Sales Effectiveness: Do you have any Consultants, Closers or Experts?

blog imageA recent Harvard Business Review study determined only 37% of salespeople are effective in doing the very thing are paid to do: sell. After observing 800 sales professionals in live sales settings, HBR categorized the personnel who were successful in completing a sale into three personas: Consultants, Closers, and Experts.

Consultants are salespeople adept at tailoring the presentation or sales pitch to the buyer’s needs. Closers are blessed with the gift of gab, and always have an answer for their customer’s toughest questions. The rarest type of effective sales personnel, the Expert, can make selling seem easy and consistently ranked near the top of their peer group in sales performance.

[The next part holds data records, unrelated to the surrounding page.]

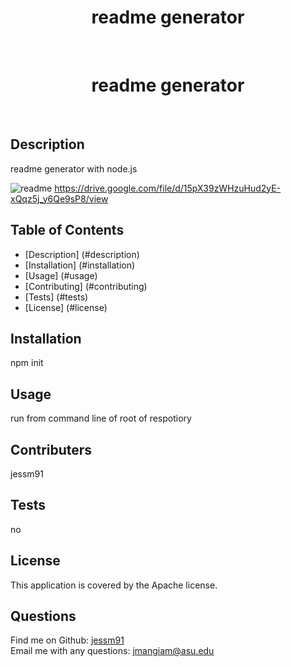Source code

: <h1 align="center">readme generator </h1>
  <br />

 <h1 align="center">readme generator </h1>
  <br />

  ## Description
  readme generator with node.js
  
  ![readme](readme.gif)
  https://drive.google.com/file/d/15pX39zWHzuHud2yE-xQqz5j_y6Qe9sP8/view

  ## Table of Contents
  - [Description] (#description)
  - [Installation] (#installation)
  - [Usage] (#usage)
  - [Contributing] (#contributing)
  - [Tests] (#tests)
  - [License] (#license)

  ## Installation
  npm init

  ## Usage
  run from command line of root of respotiory

  ## Contributers
  jessm91

  ## Tests
  no

  ## License
  This application is covered by the Apache license.

  ## Questions
  Find me on Github: [jessm91](https://github.com/jessm91)
  <br />
  Email me with any questions: jmangiam@asu.edu
  <br />
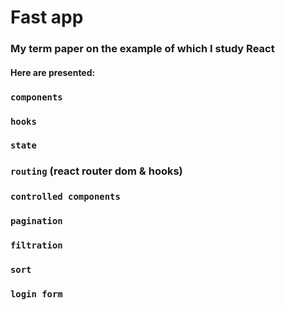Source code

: # Fast app
### My term paper on the example of which I study React
#### Here are presented:
### `components`
### `hooks`
### `state`
### `routing` (react router dom & hooks)
### `controlled components`
### `pagination`
### `filtration`
### `sort`
### `login form`
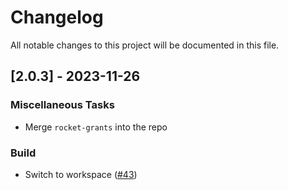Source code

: # Changelog

All notable changes to this project will be documented in this file.

## [2.0.3] - 2023-11-26

### Miscellaneous Tasks

- Merge `rocket-grants` into the repo

### Build

- Switch to workspace ([#43](https://github.com/DDtKey/actix-web-grants/pull/43))

<!-- generated by git-cliff -->
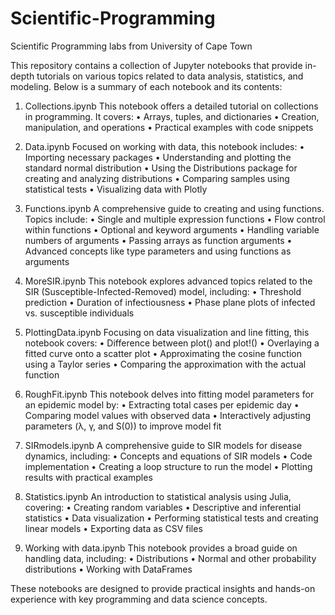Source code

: # Scientific-Programming
Scientific Programming labs from University of Cape Town

This repository contains a collection of Jupyter notebooks that provide in-depth tutorials on various topics related to data analysis, statistics, and modeling. Below is a summary of each notebook and its contents:

1. Collections.ipynb
This notebook offers a detailed tutorial on collections in programming. It covers:
•	Arrays, tuples, and dictionaries
•	Creation, manipulation, and operations
•	Practical examples with code snippets

2. Data.ipynb
Focused on working with data, this notebook includes:
•	Importing necessary packages
•	Understanding and plotting the standard normal distribution
•	Using the Distributions package for creating and analyzing distributions
•	Comparing samples using statistical tests
•	Visualizing data with Plotly

3. Functions.ipynb
A comprehensive guide to creating and using functions. Topics include:
•	Single and multiple expression functions
•	Flow control within functions
•	Optional and keyword arguments
•	Handling variable numbers of arguments
•	Passing arrays as function arguments
•	Advanced concepts like type parameters and using functions as arguments

4. MoreSIR.ipynb
This notebook explores advanced topics related to the SIR (Susceptible-Infected-Removed) model, including:
•	Threshold prediction
•	Duration of infectiousness
•	Phase plane plots of infected vs. susceptible individuals

5. PlottingData.ipynb
Focusing on data visualization and line fitting, this notebook covers:
•	Difference between plot() and plot!()
•	Overlaying a fitted curve onto a scatter plot
•	Approximating the cosine function using a Taylor series
•	Comparing the approximation with the actual function

6. RoughFit.ipynb
This notebook delves into fitting model parameters for an epidemic model by:
•	Extracting total cases per epidemic day
•	Comparing model values with observed data
•	Interactively adjusting parameters (λ, γ, and S(0)) to improve model fit

7. SIRmodels.ipynb
A comprehensive guide to SIR models for disease dynamics, including:
•	Concepts and equations of SIR models
•	Code implementation
•	Creating a loop structure to run the model
•	Plotting results with practical examples

8. Statistics.ipynb
An introduction to statistical analysis using Julia, covering:
•	Creating random variables
•	Descriptive and inferential statistics
•	Data visualization
•	Performing statistical tests and creating linear models
•	Exporting data as CSV files

9. Working with data.ipynb
This notebook provides a broad guide on handling data, including:
•	Distributions
•	Normal and other probability distributions
•	Working with DataFrames

These notebooks are designed to provide practical insights and hands-on experience with key programming and data science concepts.
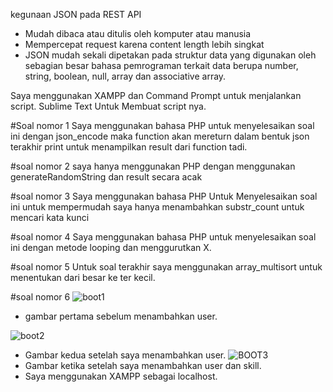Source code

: kegunaan JSON pada REST API
- Mudah dibaca atau ditulis oleh komputer atau manusia
- Mempercepat request karena content length lebih singkat
- JSON mudah sekali dipetakan pada struktur data yang digunakan oleh sebagian besar bahasa pemrograman terkait data berupa number, string, boolean, null, array dan associative array.

Saya menggunakan XAMPP dan Command Prompt untuk menjalankan script.
Sublime Text Untuk Membuat script nya.


#Soal nomor 1
Saya menggunakan bahasa PHP untuk menyelesaikan soal ini
dengan json_encode maka function akan mereturn dalam bentuk json
terakhir print untuk menampilkan result dari function tadi.

#soal nomor 2
saya hanya menggunakan PHP dengan menggunakan generateRandomString dan result secara acak

#soal nomor 3
Saya menggunakan bahasa PHP Untuk Menyelesaikan soal ini
untuk mempermudah saya hanya menambahkan substr_count untuk mencari kata kunci

#soal nomor 4
Saya menggunakan bahasa PHP untuk menyelesaikan soal ini
dengan metode looping dan menggurutkan X.

#soal nomor 5
Untuk soal terakhir saya menggunakan array_multisort untuk menentukan dari besar ke ter kecil.

#soal nomor 6
![boot1](https://user-images.githubusercontent.com/25763905/57969840-69e93780-79a4-11e9-8f50-958305f5b697.PNG)
- gambar pertama sebelum menambahkan user.

![boot2](https://user-images.githubusercontent.com/25763905/57969220-e9740800-799e-11e9-8f86-d93acf2a79da.PNG)
- Gambar kedua setelah saya menambahkan user.
![BOOT3](https://user-images.githubusercontent.com/25763905/57969229-17f1e300-799f-11e9-9545-510ac8234d05.PNG)
- Gambar ketika setelah saya menambahkan user dan skill.
- Saya menggunakan XAMPP sebagai localhost.

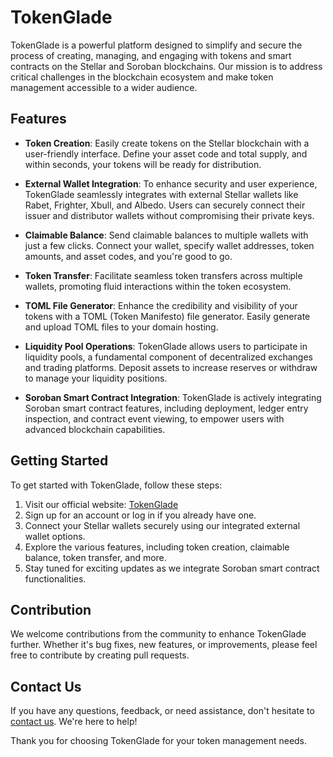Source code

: # TokenGlade

TokenGlade is a powerful platform designed to simplify and secure the process of creating, managing, and engaging with tokens and smart contracts on the Stellar and Soroban blockchains. Our mission is to address critical challenges in the blockchain ecosystem and make token management accessible to a wider audience.

## Features

- **Token Creation**: Easily create tokens on the Stellar blockchain with a user-friendly interface. Define your asset code and total supply, and within seconds, your tokens will be ready for distribution.

- **External Wallet Integration**: To enhance security and user experience, TokenGlade seamlessly integrates with external Stellar wallets like Rabet, Frighter, Xbull, and Albedo. Users can securely connect their issuer and distributor wallets without compromising their private keys.

- **Claimable Balance**: Send claimable balances to multiple wallets with just a few clicks. Connect your wallet, specify wallet addresses, token amounts, and asset codes, and you're good to go.

- **Token Transfer**: Facilitate seamless token transfers across multiple wallets, promoting fluid interactions within the token ecosystem.

- **TOML File Generator**: Enhance the credibility and visibility of your tokens with a TOML (Token Manifesto) file generator. Easily generate and upload TOML files to your domain hosting.

- **Liquidity Pool Operations**: TokenGlade allows users to participate in liquidity pools, a fundamental component of decentralized exchanges and trading platforms. Deposit assets to increase reserves or withdraw to manage your liquidity positions.

- **Soroban Smart Contract Integration**: TokenGlade is actively integrating Soroban smart contract features, including deployment, ledger entry inspection, and contract event viewing, to empower users with advanced blockchain capabilities.

## Getting Started

To get started with TokenGlade, follow these steps:

1. Visit our official website: [TokenGlade](https://www.tokenglade.com)
2. Sign up for an account or log in if you already have one.
3. Connect your Stellar wallets securely using our integrated external wallet options.
4. Explore the various features, including token creation, claimable balance, token transfer, and more.
5. Stay tuned for exciting updates as we integrate Soroban smart contract functionalities.

## Contribution

We welcome contributions from the community to enhance TokenGlade further. Whether it's bug fixes, new features, or improvements, please feel free to contribute by creating pull requests.

## Contact Us

If you have any questions, feedback, or need assistance, don't hesitate to [contact us](mailto:info@tokenglade.com). We're here to help!

Thank you for choosing TokenGlade for your token management needs.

The same Harvard study concluded the remaining 63% of salespeople tended to not have any impact on a buyer’s decision, or worse, have their performance negatively impact the chance of making a successful sale.

Where do your salespeople rate? Do you have any Consultants, Closers or Experts? The numbers suggest there is a good probability some of your team is actually hurting your organization’s sales performance, and once you identify who needs additional training (hint: it’s probably the whole team) the question then becomes, “Where can our salespeople improve and how can they make those strides?”

In Anova’s research across a wide range of verticals, sales personnel generally rate higher in attributes such as responsiveness, preparedness, and product knowledge – things commonly referred to as true Sales 101 qualities. It is the more advanced skillset where many drop off and even less can consistently complete at a high performing level.

The ability to differentiate is consistently rated as the lowest-scoring attribute for salespeople in Anova studies, followed by the ability to customize a presentation and tailor a pitch to address a prospect’s unique needs. It seems like common sense: to win the deal you must connect the prospect’s needs to your offering and demonstrate how you are better than the competition. However, as the Harvard study shows, these skills are not mastered by the majority of salespeople.

If you are like any ambitious business leader, your 2017 sales goals have been set and you are relying on your top performers to get you there. But maybe it is time to think about the other 63%. How are you helping them raise their game and develop into a Consultant, Closer, or Expert? Feedback on where they can get better and how to improve could be the missing piece to the puzzle.